Data extracted from a collection
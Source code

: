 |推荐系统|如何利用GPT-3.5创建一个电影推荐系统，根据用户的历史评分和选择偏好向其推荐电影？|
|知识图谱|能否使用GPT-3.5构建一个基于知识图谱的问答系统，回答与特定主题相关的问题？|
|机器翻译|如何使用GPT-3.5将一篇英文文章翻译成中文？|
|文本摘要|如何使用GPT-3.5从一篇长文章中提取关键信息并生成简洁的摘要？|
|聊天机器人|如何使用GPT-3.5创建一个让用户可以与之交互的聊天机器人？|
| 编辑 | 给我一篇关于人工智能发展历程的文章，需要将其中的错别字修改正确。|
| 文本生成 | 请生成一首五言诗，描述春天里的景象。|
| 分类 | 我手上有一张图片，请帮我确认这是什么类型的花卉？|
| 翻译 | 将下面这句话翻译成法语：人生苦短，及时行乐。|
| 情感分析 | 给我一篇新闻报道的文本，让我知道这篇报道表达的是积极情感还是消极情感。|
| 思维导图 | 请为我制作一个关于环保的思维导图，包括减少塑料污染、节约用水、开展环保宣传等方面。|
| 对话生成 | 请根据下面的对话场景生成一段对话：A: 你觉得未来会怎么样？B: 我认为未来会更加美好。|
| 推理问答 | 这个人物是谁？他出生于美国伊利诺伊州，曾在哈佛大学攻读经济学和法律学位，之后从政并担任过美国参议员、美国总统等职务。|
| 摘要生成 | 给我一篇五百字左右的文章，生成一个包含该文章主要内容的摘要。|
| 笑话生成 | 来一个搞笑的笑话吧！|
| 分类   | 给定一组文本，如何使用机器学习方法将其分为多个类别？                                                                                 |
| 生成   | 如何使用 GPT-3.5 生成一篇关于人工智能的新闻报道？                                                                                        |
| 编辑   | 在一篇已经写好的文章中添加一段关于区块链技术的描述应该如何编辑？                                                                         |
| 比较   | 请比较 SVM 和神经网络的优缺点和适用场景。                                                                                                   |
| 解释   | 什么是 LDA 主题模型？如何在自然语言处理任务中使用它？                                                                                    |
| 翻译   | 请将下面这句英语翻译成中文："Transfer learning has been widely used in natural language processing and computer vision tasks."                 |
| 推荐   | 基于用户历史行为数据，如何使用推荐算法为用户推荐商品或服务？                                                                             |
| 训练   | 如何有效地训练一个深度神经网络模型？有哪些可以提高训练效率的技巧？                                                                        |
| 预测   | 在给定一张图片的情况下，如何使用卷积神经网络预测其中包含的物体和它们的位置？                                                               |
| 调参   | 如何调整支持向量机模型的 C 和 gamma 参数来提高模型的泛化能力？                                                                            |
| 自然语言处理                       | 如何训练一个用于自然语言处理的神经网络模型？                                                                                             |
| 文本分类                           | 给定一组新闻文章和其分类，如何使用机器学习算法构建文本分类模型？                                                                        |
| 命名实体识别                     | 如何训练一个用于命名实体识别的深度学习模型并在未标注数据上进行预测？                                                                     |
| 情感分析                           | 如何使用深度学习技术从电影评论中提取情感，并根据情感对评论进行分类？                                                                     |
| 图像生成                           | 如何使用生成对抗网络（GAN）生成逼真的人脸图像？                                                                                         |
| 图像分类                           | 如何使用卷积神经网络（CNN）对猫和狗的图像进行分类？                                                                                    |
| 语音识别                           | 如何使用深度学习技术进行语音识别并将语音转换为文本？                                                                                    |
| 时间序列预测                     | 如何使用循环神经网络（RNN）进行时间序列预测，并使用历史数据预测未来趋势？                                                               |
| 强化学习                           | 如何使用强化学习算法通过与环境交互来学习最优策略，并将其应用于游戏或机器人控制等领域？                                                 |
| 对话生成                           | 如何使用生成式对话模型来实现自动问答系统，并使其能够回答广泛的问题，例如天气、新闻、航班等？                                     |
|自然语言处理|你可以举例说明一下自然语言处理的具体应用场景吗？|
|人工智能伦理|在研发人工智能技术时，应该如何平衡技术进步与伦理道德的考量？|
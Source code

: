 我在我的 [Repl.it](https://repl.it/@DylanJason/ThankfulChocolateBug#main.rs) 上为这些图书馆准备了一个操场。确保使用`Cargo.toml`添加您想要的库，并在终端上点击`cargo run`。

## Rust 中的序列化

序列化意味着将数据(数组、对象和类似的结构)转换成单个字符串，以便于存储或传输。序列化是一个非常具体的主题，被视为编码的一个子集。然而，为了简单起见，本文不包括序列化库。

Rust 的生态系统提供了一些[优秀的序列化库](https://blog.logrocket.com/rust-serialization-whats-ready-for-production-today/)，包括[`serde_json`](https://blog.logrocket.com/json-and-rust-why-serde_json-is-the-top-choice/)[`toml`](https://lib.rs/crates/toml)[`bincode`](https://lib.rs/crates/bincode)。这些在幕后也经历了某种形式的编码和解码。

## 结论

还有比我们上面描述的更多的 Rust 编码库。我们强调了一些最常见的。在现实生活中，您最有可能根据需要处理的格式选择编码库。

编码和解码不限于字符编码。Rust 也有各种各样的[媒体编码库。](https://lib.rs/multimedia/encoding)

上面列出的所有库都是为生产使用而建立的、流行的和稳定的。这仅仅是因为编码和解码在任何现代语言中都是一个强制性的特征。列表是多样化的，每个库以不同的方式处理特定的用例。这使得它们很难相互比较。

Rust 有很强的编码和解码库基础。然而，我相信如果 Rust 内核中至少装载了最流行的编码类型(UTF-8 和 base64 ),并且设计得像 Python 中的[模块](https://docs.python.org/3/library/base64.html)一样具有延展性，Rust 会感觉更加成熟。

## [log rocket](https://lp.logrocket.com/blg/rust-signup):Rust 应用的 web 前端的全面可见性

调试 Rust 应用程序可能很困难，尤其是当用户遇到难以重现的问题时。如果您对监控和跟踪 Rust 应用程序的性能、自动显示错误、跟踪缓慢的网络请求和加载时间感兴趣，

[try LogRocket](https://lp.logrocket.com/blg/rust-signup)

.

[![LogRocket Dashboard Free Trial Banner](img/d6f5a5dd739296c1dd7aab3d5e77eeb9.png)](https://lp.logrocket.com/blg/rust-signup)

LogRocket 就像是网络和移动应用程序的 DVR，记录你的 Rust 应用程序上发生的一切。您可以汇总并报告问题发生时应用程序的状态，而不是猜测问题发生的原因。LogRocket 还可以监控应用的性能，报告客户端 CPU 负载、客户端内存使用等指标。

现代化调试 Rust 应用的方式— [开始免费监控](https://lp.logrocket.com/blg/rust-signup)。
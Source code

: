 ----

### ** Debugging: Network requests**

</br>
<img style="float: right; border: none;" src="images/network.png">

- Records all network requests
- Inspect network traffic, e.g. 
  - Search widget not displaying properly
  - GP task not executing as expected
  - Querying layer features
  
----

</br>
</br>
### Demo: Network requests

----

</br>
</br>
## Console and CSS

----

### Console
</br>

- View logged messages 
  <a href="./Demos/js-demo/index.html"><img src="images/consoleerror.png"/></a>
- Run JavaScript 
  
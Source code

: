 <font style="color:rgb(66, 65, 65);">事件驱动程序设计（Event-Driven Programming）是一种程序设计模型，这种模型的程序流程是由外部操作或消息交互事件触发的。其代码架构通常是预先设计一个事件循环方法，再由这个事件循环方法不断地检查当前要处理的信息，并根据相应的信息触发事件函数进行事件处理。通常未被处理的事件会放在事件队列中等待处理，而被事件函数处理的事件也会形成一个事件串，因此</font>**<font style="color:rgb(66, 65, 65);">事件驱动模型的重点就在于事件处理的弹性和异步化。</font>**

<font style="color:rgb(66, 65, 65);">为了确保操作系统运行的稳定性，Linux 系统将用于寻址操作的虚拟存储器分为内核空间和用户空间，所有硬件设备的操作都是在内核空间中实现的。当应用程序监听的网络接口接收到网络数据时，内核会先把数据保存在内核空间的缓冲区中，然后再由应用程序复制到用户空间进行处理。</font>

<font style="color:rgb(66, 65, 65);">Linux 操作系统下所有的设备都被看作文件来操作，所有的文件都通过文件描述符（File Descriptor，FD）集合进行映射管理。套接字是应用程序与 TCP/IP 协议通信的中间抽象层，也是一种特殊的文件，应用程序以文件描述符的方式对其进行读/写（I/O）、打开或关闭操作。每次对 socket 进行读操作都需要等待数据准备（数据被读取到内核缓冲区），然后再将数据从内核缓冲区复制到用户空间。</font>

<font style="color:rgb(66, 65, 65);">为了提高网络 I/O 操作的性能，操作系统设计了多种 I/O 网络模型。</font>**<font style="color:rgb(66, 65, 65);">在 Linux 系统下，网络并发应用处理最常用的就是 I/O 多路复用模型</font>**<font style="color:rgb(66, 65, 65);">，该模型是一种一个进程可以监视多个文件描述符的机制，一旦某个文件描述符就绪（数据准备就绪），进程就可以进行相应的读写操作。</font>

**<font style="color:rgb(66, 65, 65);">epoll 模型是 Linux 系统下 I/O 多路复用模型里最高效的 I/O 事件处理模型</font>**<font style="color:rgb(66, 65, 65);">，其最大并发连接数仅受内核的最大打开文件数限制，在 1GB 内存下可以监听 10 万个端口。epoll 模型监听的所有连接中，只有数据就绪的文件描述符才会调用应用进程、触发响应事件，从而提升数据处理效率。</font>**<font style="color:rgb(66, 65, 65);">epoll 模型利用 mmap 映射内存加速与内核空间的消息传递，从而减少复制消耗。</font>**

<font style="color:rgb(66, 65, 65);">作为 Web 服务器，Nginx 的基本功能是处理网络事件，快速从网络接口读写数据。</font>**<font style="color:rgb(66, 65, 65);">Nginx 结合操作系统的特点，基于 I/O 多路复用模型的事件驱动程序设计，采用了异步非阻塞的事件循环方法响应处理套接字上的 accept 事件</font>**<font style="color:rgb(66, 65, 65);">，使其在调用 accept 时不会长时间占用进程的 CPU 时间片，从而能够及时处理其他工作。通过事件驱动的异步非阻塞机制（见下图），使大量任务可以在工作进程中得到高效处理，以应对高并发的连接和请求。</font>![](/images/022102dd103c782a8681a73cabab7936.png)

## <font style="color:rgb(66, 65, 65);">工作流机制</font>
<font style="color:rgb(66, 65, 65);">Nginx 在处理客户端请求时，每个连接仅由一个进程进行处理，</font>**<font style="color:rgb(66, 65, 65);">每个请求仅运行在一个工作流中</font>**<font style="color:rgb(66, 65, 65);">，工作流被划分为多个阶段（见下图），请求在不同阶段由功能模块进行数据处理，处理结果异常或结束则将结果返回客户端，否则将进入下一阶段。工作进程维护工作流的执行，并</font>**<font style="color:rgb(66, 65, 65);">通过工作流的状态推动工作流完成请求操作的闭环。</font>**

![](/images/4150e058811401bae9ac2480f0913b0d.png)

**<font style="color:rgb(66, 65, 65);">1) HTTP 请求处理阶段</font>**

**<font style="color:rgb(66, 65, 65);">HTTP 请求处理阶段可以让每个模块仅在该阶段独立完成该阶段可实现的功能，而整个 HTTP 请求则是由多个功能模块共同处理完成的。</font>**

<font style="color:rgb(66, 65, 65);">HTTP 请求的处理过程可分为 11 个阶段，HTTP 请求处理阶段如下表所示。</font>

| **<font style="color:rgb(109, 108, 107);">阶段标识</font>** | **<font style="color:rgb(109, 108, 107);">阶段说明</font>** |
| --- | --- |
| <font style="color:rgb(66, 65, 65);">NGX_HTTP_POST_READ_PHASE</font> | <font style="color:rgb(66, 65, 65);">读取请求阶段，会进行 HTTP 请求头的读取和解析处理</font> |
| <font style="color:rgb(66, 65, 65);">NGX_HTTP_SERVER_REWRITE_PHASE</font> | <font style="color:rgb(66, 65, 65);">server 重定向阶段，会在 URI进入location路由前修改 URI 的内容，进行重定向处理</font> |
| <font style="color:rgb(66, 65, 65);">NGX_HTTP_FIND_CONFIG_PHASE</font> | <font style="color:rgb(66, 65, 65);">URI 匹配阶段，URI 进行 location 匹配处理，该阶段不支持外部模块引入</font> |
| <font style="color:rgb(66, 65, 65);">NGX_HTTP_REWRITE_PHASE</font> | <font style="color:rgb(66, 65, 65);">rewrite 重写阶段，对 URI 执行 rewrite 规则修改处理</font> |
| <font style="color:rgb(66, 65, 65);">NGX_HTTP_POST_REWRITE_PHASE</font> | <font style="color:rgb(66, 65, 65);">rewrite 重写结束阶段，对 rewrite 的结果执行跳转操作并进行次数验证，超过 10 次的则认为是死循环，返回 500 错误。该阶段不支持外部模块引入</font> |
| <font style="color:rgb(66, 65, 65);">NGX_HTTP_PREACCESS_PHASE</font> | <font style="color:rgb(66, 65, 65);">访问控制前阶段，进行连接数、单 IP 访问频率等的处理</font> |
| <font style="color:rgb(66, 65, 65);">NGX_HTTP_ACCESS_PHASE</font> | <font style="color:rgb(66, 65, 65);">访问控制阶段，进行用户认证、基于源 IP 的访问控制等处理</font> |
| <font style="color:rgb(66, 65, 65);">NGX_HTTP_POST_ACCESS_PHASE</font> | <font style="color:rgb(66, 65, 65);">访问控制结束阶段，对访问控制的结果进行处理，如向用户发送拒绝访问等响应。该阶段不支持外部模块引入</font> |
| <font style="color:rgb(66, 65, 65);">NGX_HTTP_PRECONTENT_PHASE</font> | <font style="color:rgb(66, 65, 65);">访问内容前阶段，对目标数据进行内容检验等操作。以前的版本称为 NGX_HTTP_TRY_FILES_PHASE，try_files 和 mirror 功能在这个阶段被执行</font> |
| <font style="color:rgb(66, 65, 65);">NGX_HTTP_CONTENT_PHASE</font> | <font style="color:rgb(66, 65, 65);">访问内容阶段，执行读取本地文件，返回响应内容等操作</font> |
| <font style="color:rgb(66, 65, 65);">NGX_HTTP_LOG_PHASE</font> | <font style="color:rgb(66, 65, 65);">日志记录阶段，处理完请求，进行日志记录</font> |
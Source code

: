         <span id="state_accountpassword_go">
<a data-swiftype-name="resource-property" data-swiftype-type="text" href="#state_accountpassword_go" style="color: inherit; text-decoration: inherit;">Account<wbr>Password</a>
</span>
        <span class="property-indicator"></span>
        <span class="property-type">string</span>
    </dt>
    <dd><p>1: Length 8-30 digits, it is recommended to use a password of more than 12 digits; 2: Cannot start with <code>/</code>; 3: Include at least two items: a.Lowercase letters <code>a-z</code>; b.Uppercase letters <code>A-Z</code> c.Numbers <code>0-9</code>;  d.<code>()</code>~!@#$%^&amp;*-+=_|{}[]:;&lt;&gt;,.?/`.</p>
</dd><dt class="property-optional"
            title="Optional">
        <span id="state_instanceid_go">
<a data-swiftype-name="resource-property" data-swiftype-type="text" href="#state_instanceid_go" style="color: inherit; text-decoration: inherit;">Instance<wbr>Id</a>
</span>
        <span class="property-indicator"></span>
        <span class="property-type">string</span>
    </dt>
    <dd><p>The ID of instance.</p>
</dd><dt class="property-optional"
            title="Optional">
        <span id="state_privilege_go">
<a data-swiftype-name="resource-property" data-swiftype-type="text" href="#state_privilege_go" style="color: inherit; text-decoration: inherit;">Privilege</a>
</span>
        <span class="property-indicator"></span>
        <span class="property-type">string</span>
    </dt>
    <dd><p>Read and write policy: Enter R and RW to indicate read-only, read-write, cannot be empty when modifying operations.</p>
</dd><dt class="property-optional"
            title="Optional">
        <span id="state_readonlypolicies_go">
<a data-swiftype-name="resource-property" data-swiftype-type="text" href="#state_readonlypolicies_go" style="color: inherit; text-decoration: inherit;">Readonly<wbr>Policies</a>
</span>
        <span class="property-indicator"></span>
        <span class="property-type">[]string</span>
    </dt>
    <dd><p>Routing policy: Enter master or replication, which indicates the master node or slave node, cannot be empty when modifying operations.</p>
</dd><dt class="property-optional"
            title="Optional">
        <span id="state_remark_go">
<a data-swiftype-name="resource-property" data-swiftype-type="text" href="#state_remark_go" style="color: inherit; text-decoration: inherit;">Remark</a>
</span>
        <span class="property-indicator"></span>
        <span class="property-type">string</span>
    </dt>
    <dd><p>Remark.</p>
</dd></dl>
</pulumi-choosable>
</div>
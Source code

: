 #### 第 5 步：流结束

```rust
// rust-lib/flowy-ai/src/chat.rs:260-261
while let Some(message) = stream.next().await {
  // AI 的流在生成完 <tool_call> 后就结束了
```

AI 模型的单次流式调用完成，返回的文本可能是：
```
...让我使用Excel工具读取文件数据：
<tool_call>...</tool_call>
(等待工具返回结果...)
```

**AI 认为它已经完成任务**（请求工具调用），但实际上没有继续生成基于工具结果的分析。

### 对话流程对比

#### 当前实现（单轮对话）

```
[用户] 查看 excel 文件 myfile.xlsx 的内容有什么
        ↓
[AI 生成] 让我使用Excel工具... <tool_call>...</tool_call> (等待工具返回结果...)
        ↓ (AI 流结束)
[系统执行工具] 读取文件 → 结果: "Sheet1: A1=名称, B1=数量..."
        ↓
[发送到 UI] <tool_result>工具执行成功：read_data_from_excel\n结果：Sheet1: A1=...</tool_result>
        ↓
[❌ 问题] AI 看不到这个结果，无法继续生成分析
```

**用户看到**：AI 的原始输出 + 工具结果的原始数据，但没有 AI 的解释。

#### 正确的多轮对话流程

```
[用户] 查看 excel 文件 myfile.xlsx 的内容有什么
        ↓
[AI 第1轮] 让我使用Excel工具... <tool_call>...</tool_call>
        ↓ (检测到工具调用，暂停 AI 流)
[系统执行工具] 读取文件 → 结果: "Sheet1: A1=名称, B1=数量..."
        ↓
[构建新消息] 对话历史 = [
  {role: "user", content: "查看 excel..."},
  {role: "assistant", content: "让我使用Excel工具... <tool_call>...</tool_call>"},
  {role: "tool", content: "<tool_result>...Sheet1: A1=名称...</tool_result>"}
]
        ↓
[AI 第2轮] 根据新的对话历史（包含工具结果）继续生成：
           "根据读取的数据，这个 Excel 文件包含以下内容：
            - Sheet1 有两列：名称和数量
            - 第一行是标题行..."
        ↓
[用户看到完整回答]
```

TASK ITEM:
Reproduce word for word the lines of the records above, beginning at the first and ending with the line where "请根据下面的对话场景生成一段对话：A: 你觉得未来会怎么样？B: 我认为未来会更加美好。|" appears, and nothing past it.

PROBLEM SOLUTION:
Source code

: |推荐系统|如何利用GPT-3.5创建一个电影推荐系统，根据用户的历史评分和选择偏好向其推荐电影？|
|知识图谱|能否使用GPT-3.5构建一个基于知识图谱的问答系统，回答与特定主题相关的问题？|
|机器翻译|如何使用GPT-3.5将一篇英文文章翻译成中文？|
|文本摘要|如何使用GPT-3.5从一篇长文章中提取关键信息并生成简洁的摘要？|
|聊天机器人|如何使用GPT-3.5创建一个让用户可以与之交互的聊天机器人？|
| 编辑 | 给我一篇关于人工智能发展历程的文章，需要将其中的错别字修改正确。|
| 文本生成 | 请生成一首五言诗，描述春天里的景象。|
| 分类 | 我手上有一张图片，请帮我确认这是什么类型的花卉？|
| 翻译 | 将下面这句话翻译成法语：人生苦短，及时行乐。|
| 情感分析 | 给我一篇新闻报道的文本，让我知道这篇报道表达的是积极情感还是消极情感。|
| 思维导图 | 请为我制作一个关于环保的思维导图，包括减少塑料污染、节约用水、开展环保宣传等方面。|
| 对话生成 | 请根据下面的对话场景生成一段对话：A: 你觉得未来会怎么样？B: 我认为未来会更加美好。|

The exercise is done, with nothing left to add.